The nation’s top spy chief Mike Burgess has said there is a “realistic possibility” three foreign governments would attempt to conduct assassinations in Australia in a speech on Tuesday evening.

    Director-general of the Australian Security Intelligence Organisation, Mike Burgess is speaking now. Sky News subscribers can watch live on Skynews.com.au. To become a subscriber, click here. 

    Delivering the 2025 Lowy Lecture, Mr Burgess said Australia has never faced “so many different threats” at once and stressed that social cohesion was “under siege” and “under attack”.

    “The conflict in the Middle East … reshaped Australia’s security environment from afar. While the conflict did not directly inspire terrorism here, it prompted protest exacerbated tension, undermined social cohesion and elevated intolerance,” Mr Burgess said.

    “Inflammatory rhetoric and provocative, disruptive actions have been normalised, and I fear the normalisation of violence and hatred against one community created a permissive environment for similar behaviours in other communities.”

    Mr Burgess referenced Hizb ut-Tahrir, an international pan-Islamist and Islamic fundamentalist political organisation, as a key example of a group sowing antisemitic sentiments in a subtle yet malicious manner in Australia.

    “The organisation’s condemnation of Israel and Jews attracts media attention and aids recruitment, but it deliberately stops short of promoting onshore acts of politically motivated violence,” he said.

    “Hizb ut Tahrir wants to test and stretch the boundaries of legality without breaking them. I fear its anti-Israel rhetoric is fuelling and normalising wider antisemitic narratives.”

    Mr Burgess said deteriorating social cohesion was rapidly amplifying security threats, and acts of politically motivated violence in Australia are “more likely” due to the conflict in Gaza.

    He warned that his agency expected “ongoing tests for our social cohesion” even if the ceasefire held and that many of the aggrieved considered violence a “legitimate way to effect political or societal change”.

    “The trend increased during COVID, gained further momentum after the terrorist attacks on Israel, and accelerated during Israel’s military response,” Mr Burgess said.

    The ASIO director-general said the number of extremist groups and foreign regimes opportunistically undermining Australia had climbed to unprecedented heights and that “cunning nation states” were deliberately trying to set social fabric alight. 

    He then delivered a grim warning that ASIO believed “at least three” foreign countries were “willing and capable” of attempting assassinations on Australian soil.

    “Given the degrading trajectory of our security environment and the growing willingness of regimes to conduct high-harm operations, ASIO assesses there is a realistic possibility a foreign government will attempt to assassinate a perceived dissident in Australia,” he said

    “We believe there are at least three nations willing and capable of conducting lethal targeting here. It is entirely possible the regimes would try to hide their involvement by hiring criminal cut outs, as Iran did when directing its arson attacks.”

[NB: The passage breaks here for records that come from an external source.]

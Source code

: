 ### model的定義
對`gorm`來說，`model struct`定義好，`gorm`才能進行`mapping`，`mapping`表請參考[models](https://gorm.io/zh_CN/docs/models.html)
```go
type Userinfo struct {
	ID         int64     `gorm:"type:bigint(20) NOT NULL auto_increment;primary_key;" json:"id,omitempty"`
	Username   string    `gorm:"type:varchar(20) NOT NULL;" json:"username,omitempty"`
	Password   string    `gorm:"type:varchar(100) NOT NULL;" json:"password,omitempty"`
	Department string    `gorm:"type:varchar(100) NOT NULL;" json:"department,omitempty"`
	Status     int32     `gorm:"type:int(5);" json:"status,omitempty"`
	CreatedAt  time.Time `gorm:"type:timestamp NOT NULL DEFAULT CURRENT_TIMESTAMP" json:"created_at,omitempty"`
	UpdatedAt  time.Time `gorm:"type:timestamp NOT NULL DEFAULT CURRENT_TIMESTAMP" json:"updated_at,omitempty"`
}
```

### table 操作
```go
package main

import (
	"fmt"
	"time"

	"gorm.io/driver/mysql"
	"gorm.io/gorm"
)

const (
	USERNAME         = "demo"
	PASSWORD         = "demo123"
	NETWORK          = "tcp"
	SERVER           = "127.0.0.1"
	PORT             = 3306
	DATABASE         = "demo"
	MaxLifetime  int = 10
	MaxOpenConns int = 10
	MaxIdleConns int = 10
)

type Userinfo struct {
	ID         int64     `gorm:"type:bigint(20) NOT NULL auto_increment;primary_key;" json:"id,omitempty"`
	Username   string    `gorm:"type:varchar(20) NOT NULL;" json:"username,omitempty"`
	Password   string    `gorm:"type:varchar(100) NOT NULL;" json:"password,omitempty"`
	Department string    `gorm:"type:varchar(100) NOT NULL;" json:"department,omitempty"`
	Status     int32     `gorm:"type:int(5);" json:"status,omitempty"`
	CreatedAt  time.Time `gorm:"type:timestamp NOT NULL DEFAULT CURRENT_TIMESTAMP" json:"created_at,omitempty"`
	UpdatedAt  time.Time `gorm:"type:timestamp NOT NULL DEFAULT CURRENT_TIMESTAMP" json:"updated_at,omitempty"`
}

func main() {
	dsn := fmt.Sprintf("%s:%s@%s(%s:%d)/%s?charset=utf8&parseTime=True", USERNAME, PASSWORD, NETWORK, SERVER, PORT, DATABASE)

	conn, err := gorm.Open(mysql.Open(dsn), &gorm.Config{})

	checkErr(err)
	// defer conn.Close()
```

    In August Prime Minister Anthony Albanese revealed that Iran had directed at least two antisemitic attacks on Australia’s shores, with Mr Burgess sating that the Iranian regime had used a “complex web of cut outs” to conceal its involvement and that the perpetrators were unaware of the Islamic Revolutionary Guard Corps involvement.

    “This threat is real,” Mr Burgess said.

    He also disclosed on Tuesday a startling example of his agency intercepting a plot by a “foreign intelligence service that keeps ASIO very busy” to convince Australians to sell information about the AUKUS security pact and critical minerals.

    “One of its teams tried to cultivate and recruit several Australians and believed it had convinced them to betray their country,” he said.

    He said the foreign intelligence service arranged for an Australian to travel by plane and then boat to a third country for a face-to-face meeting and that the spies were planning on handing over a list of their intelligence requirements.

    Mr Burgess said “inside information on Australia’s economy, critical minerals and AUKUS” were high on the list.

    However, he stated that ASIO was tracking and manipulating the foreign agency’s “entire activity”.

    “We worked with a partner in the third country to deliver an unwelcome surprise. When the intelligence officers arrived at the location, they were not met by their target, they were met by an ASIO officer. The conversation was brief but pointed,” he said.

    “We told them Australians were off limits. We warned them we would disrupt their operations whenever and wherever we chose and we sent our regards to the head of their service.”

    In concluding his address Mr Burgess said the result of the compounding dynamics was a domestic and international security environment with an “unprecedented number of challenges”, and an “unprecedented cumulative level of potential harm”.